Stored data

----------

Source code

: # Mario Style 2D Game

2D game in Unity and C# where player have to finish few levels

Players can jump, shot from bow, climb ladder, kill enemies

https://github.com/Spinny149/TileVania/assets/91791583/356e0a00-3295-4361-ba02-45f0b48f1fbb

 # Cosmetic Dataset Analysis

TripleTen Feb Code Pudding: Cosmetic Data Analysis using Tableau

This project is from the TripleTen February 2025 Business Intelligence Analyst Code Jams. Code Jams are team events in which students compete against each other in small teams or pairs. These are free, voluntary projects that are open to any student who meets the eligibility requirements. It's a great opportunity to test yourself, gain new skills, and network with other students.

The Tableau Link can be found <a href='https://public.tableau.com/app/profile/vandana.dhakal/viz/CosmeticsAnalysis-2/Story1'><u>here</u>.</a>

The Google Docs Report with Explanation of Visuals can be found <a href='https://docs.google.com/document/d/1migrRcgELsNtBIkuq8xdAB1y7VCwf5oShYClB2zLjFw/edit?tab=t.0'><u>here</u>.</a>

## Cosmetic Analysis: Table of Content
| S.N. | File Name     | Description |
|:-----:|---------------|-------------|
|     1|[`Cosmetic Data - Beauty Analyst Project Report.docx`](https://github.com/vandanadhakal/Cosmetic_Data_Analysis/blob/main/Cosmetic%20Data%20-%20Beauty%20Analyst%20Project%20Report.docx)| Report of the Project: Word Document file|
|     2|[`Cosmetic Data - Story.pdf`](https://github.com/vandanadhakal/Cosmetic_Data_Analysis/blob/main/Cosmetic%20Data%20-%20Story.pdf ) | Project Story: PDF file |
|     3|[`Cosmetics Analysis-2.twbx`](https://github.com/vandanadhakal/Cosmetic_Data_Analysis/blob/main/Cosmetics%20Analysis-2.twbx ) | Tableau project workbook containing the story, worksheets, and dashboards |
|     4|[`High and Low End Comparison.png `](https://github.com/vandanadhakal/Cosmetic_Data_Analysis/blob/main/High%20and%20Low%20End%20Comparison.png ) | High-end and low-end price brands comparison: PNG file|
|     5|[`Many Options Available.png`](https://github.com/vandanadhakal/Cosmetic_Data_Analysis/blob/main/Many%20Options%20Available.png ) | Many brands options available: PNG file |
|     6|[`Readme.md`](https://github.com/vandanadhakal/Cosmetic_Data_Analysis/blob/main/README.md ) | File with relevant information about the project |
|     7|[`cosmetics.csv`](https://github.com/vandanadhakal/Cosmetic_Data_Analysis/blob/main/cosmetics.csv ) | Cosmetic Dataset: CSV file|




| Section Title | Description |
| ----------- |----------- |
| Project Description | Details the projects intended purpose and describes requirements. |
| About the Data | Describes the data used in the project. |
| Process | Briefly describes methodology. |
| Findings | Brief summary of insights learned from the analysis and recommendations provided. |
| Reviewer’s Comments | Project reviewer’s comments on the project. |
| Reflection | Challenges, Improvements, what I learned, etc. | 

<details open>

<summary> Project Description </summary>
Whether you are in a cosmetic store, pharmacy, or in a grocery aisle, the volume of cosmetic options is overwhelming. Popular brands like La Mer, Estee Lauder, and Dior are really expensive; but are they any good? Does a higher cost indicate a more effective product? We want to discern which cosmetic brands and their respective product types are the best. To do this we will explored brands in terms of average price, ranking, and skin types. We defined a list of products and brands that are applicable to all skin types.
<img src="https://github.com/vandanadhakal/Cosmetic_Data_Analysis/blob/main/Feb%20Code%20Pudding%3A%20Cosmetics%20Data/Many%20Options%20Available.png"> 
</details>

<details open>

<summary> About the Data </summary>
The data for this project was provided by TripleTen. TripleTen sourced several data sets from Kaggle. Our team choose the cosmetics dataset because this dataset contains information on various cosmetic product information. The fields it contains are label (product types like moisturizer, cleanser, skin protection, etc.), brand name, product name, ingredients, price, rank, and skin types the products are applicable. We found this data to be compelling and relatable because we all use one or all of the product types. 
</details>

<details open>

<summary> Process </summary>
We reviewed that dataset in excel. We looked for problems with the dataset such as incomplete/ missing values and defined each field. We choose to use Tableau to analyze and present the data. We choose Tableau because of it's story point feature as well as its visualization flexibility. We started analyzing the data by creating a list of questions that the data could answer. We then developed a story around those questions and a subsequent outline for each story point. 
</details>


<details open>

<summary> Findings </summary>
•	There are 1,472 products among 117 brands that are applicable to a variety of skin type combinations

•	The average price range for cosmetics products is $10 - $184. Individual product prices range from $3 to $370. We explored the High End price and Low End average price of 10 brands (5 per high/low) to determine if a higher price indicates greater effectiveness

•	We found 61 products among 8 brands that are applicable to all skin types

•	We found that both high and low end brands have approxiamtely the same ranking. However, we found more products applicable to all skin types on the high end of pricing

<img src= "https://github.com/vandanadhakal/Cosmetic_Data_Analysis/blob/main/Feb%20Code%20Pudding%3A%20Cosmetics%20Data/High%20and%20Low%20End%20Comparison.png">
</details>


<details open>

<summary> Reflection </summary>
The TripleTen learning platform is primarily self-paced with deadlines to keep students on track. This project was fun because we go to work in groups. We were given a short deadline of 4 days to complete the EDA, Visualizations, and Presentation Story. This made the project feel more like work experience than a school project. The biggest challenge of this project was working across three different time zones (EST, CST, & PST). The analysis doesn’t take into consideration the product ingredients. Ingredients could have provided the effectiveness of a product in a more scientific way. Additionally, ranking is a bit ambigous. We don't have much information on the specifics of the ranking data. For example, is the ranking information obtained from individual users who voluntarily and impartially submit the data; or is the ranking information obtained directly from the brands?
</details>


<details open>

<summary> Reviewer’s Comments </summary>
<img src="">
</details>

----------

> PROBLEM DESCRIPTION: A complete answer lists each line of the data that holds the word "href".

> SOLUTION TO THIS PROBLEM:
The Tableau Link can be found <a href='https://public.tableau.com/app/profile/vandana.dhakal/viz/CosmeticsAnalysis-2/Story1'><u>here</u>.</a>
The Google Docs Report with Explanation of Visuals can be found <a href='https://docs.google.com/document/d/1migrRcgELsNtBIkuq8xdAB1y7VCwf5oShYClB2zLjFw/edit?tab=t.0'><u>here</u>.</a>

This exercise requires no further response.